Write out every entry below word for word, leaving nothing out.
--- Input data Enclosed Below ---
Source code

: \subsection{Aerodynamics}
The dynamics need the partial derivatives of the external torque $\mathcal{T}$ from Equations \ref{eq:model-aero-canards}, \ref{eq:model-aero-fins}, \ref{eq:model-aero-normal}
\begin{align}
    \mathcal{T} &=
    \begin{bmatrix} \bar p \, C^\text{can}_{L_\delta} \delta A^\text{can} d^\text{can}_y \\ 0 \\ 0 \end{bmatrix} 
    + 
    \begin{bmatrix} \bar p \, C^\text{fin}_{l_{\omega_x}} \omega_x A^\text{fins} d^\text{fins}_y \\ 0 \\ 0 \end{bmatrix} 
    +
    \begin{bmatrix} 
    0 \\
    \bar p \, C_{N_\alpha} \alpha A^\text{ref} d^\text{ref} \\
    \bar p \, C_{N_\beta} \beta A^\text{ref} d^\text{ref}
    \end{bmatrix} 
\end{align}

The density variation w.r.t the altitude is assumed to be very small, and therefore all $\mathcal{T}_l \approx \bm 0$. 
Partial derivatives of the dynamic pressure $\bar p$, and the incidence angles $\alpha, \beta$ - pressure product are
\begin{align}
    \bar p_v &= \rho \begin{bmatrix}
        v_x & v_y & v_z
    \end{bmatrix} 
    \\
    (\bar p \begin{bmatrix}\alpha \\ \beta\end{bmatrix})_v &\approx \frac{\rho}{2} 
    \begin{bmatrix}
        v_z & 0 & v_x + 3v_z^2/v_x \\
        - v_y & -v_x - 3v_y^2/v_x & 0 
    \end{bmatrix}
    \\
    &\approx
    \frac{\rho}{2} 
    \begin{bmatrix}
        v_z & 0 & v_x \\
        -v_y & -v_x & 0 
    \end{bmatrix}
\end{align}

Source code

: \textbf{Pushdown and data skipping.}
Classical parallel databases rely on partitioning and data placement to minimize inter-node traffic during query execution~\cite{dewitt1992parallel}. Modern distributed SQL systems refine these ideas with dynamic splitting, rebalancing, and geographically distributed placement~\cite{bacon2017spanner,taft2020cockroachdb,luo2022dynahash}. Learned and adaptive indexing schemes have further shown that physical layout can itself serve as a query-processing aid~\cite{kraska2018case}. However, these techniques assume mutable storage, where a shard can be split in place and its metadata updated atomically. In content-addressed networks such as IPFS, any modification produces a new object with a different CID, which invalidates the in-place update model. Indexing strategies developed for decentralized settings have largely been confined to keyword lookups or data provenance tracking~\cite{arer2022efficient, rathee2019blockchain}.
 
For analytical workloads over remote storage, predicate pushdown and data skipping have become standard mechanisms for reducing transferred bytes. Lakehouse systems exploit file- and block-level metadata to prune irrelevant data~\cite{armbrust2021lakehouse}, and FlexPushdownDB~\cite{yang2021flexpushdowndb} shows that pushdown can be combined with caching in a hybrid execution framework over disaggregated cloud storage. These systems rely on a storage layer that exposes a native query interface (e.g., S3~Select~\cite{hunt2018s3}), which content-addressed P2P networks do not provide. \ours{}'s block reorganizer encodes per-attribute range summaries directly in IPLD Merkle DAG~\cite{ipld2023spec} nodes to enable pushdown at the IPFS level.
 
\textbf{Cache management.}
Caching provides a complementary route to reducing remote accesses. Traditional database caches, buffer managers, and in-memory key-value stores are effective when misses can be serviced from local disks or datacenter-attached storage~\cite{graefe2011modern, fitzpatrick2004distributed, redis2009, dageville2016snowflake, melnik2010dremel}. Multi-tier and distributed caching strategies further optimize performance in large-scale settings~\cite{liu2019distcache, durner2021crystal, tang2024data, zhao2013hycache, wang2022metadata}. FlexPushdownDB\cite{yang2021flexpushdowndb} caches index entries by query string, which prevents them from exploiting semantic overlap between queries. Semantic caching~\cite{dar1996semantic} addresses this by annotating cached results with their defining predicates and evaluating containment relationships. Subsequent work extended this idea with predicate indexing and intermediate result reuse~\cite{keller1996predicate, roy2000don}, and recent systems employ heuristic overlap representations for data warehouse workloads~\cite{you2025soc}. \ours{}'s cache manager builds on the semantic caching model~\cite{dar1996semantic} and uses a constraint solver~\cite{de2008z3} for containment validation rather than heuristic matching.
--- End of Enclosed Input data ---
## Result of this exercise
Source code

: \subsection{Aerodynamics}
The dynamics need the partial derivatives of the external torque $\mathcal{T}$ from Equations \ref{eq:model-aero-canards}, \ref{eq:model-aero-fins}, \ref{eq:model-aero-normal}
\begin{align}
    \mathcal{T} &=
    \begin{bmatrix} \bar p \, C^\text{can}_{L_\delta} \delta A^\text{can} d^\text{can}_y \\ 0 \\ 0 \end{bmatrix} 
    + 
    \begin{bmatrix} \bar p \, C^\text{fin}_{l_{\omega_x}} \omega_x A^\text{fins} d^\text{fins}_y \\ 0 \\ 0 \end{bmatrix} 
    +
    \begin{bmatrix} 
    0 \\
    \bar p \, C_{N_\alpha} \alpha A^\text{ref} d^\text{ref} \\
    \bar p \, C_{N_\beta} \beta A^\text{ref} d^\text{ref}
    \end{bmatrix} 
\end{align}

The density variation w.r.t the altitude is assumed to be very small, and therefore all $\mathcal{T}_l \approx \bm 0$. 
Partial derivatives of the dynamic pressure $\bar p$, and the incidence angles $\alpha, \beta$ - pressure product are
\begin{align}
    \bar p_v &= \rho \begin{bmatrix}
        v_x & v_y & v_z
    \end{bmatrix} 
    \\
    (\bar p \begin{bmatrix}\alpha \\ \beta\end{bmatrix})_v &\approx \frac{\rho}{2} 
    \begin{bmatrix}
        v_z & 0 & v_x + 3v_z^2/v_x \\
        - v_y & -v_x - 3v_y^2/v_x & 0 
    \end{bmatrix}
    \\
    &\approx
    \frac{\rho}{2} 
    \begin{bmatrix}
        v_z & 0 & v_x \\
        -v_y & -v_x & 0 
    \end{bmatrix}
\end{align}

Source code

: \textbf{Pushdown and data skipping.}
Classical parallel databases rely on partitioning and data placement to minimize inter-node traffic during query execution~\cite{dewitt1992parallel}. Modern distributed SQL systems refine these ideas with dynamic splitting, rebalancing, and geographically distributed placement~\cite{bacon2017spanner,taft2020cockroachdb,luo2022dynahash}. Learned and adaptive indexing schemes have further shown that physical layout can itself serve as a query-processing aid~\cite{kraska2018case}. However, these techniques assume mutable storage, where a shard can be split in place and its metadata updated atomically. In content-addressed networks such as IPFS, any modification produces a new object with a different CID, which invalidates the in-place update model. Indexing strategies developed for decentralized settings have largely been confined to keyword lookups or data provenance tracking~\cite{arer2022efficient, rathee2019blockchain}.
 
For analytical workloads over remote storage, predicate pushdown and data skipping have become standard mechanisms for reducing transferred bytes. Lakehouse systems exploit file- and block-level metadata to prune irrelevant data~\cite{armbrust2021lakehouse}, and FlexPushdownDB~\cite{yang2021flexpushdowndb} shows that pushdown can be combined with caching in a hybrid execution framework over disaggregated cloud storage. These systems rely on a storage layer that exposes a native query interface (e.g., S3~Select~\cite{hunt2018s3}), which content-addressed P2P networks do not provide. \ours{}'s block reorganizer encodes per-attribute range summaries directly in IPLD Merkle DAG~\cite{ipld2023spec} nodes to enable pushdown at the IPFS level.
 
\textbf{Cache management.}
Caching provides a complementary route to reducing remote accesses. Traditional database caches, buffer managers, and in-memory key-value stores are effective when misses can be serviced from local disks or datacenter-attached storage~\cite{graefe2011modern, fitzpatrick2004distributed, redis2009, dageville2016snowflake, melnik2010dremel}. Multi-tier and distributed caching strategies further optimize performance in large-scale settings~\cite{liu2019distcache, durner2021crystal, tang2024data, zhao2013hycache, wang2022metadata}. FlexPushdownDB\cite{yang2021flexpushdowndb} caches index entries by query string, which prevents them from exploiting semantic overlap between queries. Semantic caching~\cite{dar1996semantic} addresses this by annotating cached results with their defining predicates and evaluating containment relationships. Subsequent work extended this idea with predicate indexing and intermediate result reuse~\cite{keller1996predicate, roy2000don}, and recent systems employ heuristic overlap representations for data warehouse workloads~\cite{you2025soc}. \ours{}'s cache manager builds on the semantic caching model~\cite{dar1996semantic} and uses a constraint solver~\cite{de2008z3} for containment validation rather than heuristic matching.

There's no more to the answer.